== Supplied data
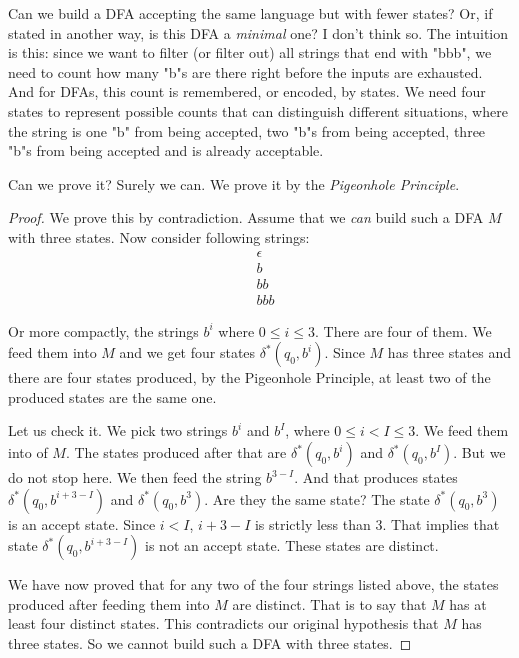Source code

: \documentclass[11pt]{article}
\begin{document}
Can we build a DFA accepting the same language but with fewer states? Or, if stated in another way, is this DFA a \emph{minimal} one? I don't think so. The intuition is
this: since we want to filter (or filter out) all strings that end with "bbb", we
need to count how many "b"s are there right before the inputs are exhausted. And for
DFAs, this count is remembered, or encoded, by states. We need four states to
represent possible counts that can distinguish different situations, where the
string is one "b" from being accepted, two "b"s from being accepted, three "b"s from
being accepted and is already acceptable.

Can we prove it? Surely we can. We prove it by the \emph{Pigeonhole Principle}.

\begin{proof}
We prove this by contradiction. Assume that we \emph{can} build such a DFA $M$
with three states. Now consider following strings:
\begin{align*}
&\epsilon \\
&b \\
&bb \\
&bbb
\end{align*}

Or more compactly, the strings $b^i$ where $0 \leq i \leq 3$. There are four of
them. We feed them into $M$ and we get four states $\delta ^ \ast(q_0, b^i)$.
Since $M$ has three states and there are four states produced, by the
Pigeonhole Principle, at least two of the produced states are the same one.

Let us check it. We pick two strings $b^i$ and $b^I$, where $0 \leq i < I
\leq 3$. We feed them into of $M$. The states produced after that are $\delta ^
\ast(q_0, b^i)$ and $\delta ^ \ast(q_0, b^I)$. But we do not stop here. We then feed
the string $b^{3-I}$. And that produces states $\delta ^ \ast(q_0, b^{i + 3 - I})$
and $\delta ^ \ast(q_0, b^3)$. Are they the same state? The state $\delta ^
\ast(q_0, b^3)$ is an accept state. Since $i < I$, $i + 3 - I$ is strictly less
than $3$. That implies that state $\delta ^ \ast(q_0, b^{i + 3 - I})$ is not an
accept state. These states are distinct.

We have now proved that for any two of the four strings listed above, the states
produced after feeding them into $M$ are distinct. That is to say that $M$ has
at least four distinct states. This contradicts our original hypothesis that
$M$ has three states. So we cannot build such a DFA with three states.
\end{proof}
\end{document}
====
Brief: Transcribe every entry exactly, omitting pictures.

Exercise solution:
Source code

: \documentclass[11pt]{article}
\begin{document}
Can we build a DFA accepting the same language but with fewer states? Or, if stated in another way, is this DFA a \emph{minimal} one? I don't think so. The intuition is
this: since we want to filter (or filter out) all strings that end with "bbb", we
need to count how many "b"s are there right before the inputs are exhausted. And for
DFAs, this count is remembered, or encoded, by states. We need four states to
represent possible counts that can distinguish different situations, where the
string is one "b" from being accepted, two "b"s from being accepted, three "b"s from
being accepted and is already acceptable.

Can we prove it? Surely we can. We prove it by the \emph{Pigeonhole Principle}.

\begin{proof}
We prove this by contradiction. Assume that we \emph{can} build such a DFA $M$
with three states. Now consider following strings:
\begin{align*}
&\epsilon \\
&b \\
&bb \\
&bbb
\end{align*}

Or more compactly, the strings $b^i$ where $0 \leq i \leq 3$. There are four of
them. We feed them into $M$ and we get four states $\delta ^ \ast(q_0, b^i)$.
Since $M$ has three states and there are four states produced, by the
Pigeonhole Principle, at least two of the produced states are the same one.

Let us check it. We pick two strings $b^i$ and $b^I$, where $0 \leq i < I
\leq 3$. We feed them into of $M$. The states produced after that are $\delta ^
\ast(q_0, b^i)$ and $\delta ^ \ast(q_0, b^I)$. But we do not stop here. We then feed
the string $b^{3-I}$. And that produces states $\delta ^ \ast(q_0, b^{i + 3 - I})$
and $\delta ^ \ast(q_0, b^3)$. Are they the same state? The state $\delta ^
\ast(q_0, b^3)$ is an accept state. Since $i < I$, $i + 3 - I$ is strictly less
than $3$. That implies that state $\delta ^ \ast(q_0, b^{i + 3 - I})$ is not an
accept state. These states are distinct.

We have now proved that for any two of the four strings listed above, the states
produced after feeding them into $M$ are distinct. That is to say that $M$ has
at least four distinct states. This contradicts our original hypothesis that
$M$ has three states. So we cannot build such a DFA with three states.
\end{proof}
\end{document}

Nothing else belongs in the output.